Crise en Haïti : des organisations citoyennes interpellent des Prix Nobel pour dénoncer un « génocide silencieux » et la responsabilité de l’ONU…

Charles Herold Civil, Josue Merilien, Esther Eloy et Jean Gardy Brutus, dirigeants de la Centrale Unitaire des Travailleurs des Secteurs Public et Privé d’Haïti (CUTRASEPH)...

PORT-AU-PRINCE, dimanche 27 avril 2025 (RHINEWS)

— Dans une lettre ouverte adressée aux Prix Nobel de la Paix Jody Williams, Adolfo Pérez Esquivel, Shirin Ebadi et Rigoberta Menchú, un collectif de 60 organisations haïtiennes a dénoncé « le génocide silencieux en cours en Haïti » et la « complicité » des Nations Unies, vingt-et-un ans après l’arrivée de la MINUSTAH en 2004.

Les signataires affirment que « loin de stabiliser Haïti, l’ONU a contribué à l’aggravation des crises et à l’effondrement des droits fondamentaux ». Rappelant que le 11 avril 2017, plusieurs Prix Nobel avaient déjà alerté Antonio Guterres, Secrétaire général de l’ONU, sur la situation en Haïti, la lettre souligne que « huit ans plus tard, la situation a empiré ».

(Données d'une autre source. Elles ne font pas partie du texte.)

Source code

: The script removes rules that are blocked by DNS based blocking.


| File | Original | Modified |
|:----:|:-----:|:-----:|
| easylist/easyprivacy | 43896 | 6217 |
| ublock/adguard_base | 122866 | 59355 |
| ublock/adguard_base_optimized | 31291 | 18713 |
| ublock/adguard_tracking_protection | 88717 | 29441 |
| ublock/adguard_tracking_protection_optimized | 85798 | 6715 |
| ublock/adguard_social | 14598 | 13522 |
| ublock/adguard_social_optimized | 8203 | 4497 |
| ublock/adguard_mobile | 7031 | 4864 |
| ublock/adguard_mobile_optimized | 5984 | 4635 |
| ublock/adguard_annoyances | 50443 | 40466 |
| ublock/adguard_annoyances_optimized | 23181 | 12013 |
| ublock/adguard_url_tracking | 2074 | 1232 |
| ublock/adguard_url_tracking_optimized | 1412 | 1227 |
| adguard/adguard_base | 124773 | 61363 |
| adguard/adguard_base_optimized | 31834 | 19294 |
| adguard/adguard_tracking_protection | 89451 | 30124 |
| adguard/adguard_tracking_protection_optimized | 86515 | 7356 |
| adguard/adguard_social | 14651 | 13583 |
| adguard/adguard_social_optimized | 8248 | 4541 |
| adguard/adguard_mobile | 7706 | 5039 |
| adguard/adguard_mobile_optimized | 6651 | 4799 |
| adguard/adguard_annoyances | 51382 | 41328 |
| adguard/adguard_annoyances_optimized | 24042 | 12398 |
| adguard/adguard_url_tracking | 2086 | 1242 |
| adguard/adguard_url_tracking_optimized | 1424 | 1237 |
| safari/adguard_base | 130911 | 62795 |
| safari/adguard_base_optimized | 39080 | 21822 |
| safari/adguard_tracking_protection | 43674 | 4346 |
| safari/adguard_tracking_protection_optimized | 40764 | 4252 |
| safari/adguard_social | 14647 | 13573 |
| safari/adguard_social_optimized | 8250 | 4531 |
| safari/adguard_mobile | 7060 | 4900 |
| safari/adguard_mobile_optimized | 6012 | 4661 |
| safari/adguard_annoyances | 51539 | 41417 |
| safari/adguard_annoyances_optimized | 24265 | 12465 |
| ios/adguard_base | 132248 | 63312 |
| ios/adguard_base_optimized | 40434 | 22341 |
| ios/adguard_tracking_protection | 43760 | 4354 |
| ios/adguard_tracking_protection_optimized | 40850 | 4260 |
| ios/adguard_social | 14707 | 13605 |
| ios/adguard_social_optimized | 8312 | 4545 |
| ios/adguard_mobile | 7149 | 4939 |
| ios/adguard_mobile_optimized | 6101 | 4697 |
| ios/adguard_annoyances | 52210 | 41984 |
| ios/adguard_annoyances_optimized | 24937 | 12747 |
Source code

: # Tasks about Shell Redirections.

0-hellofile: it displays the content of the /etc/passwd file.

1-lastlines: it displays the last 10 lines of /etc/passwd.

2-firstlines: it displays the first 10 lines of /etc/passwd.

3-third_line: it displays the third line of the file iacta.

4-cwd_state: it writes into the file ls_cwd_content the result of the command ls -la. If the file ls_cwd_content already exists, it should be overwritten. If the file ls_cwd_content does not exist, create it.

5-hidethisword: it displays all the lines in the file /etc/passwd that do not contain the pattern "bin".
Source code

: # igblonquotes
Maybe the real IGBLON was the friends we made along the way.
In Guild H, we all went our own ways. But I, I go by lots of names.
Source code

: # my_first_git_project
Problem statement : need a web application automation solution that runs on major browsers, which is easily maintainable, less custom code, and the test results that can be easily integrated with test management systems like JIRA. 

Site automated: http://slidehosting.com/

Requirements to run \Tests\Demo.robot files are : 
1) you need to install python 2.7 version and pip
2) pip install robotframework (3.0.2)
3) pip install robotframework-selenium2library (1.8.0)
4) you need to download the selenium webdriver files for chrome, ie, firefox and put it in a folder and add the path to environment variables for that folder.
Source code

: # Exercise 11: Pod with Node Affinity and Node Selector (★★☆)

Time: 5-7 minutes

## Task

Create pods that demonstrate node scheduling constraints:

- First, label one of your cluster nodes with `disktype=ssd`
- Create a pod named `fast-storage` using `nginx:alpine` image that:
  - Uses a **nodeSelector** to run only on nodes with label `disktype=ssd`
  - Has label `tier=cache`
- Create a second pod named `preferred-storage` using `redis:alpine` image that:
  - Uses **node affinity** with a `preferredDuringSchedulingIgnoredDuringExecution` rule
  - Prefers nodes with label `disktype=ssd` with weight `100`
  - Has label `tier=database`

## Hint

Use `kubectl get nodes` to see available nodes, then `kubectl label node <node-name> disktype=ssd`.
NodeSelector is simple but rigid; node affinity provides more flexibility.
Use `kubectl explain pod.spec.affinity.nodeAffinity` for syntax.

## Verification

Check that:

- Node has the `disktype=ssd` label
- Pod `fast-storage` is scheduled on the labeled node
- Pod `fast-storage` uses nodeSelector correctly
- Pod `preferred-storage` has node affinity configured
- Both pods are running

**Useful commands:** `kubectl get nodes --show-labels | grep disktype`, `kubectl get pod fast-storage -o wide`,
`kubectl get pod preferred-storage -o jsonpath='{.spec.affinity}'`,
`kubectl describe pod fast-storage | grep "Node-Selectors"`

« Depuis 2004, l’ONU a accumulé les échecs et les violations de ses propres engagements », dénoncent les auteurs, évoquant entre autres « l’introduction du choléra par des casques bleus » ayant causé « plus de 30 000 morts », et « l’inaction face au trafic d’armes alimenté en majorité par les États-Unis », comme l’a établi un rapport de l’ONUDC.

Le collectif dresse un réquisitoire sévère contre l’ONU, relevant que plusieurs droits proclamés dans la Déclaration universelle des droits de l’homme sont bafoués : droit à la vie, à la sécurité, à la justice, à la propriété, à l’éducation et à la libre circulation. Ils rappellent qu’entre juillet 2024 et février 2025, « 4239 personnes ont été tuées en Haïti », selon les chiffres du Haut-Commissariat des Nations Unies aux Droits de l’Homme.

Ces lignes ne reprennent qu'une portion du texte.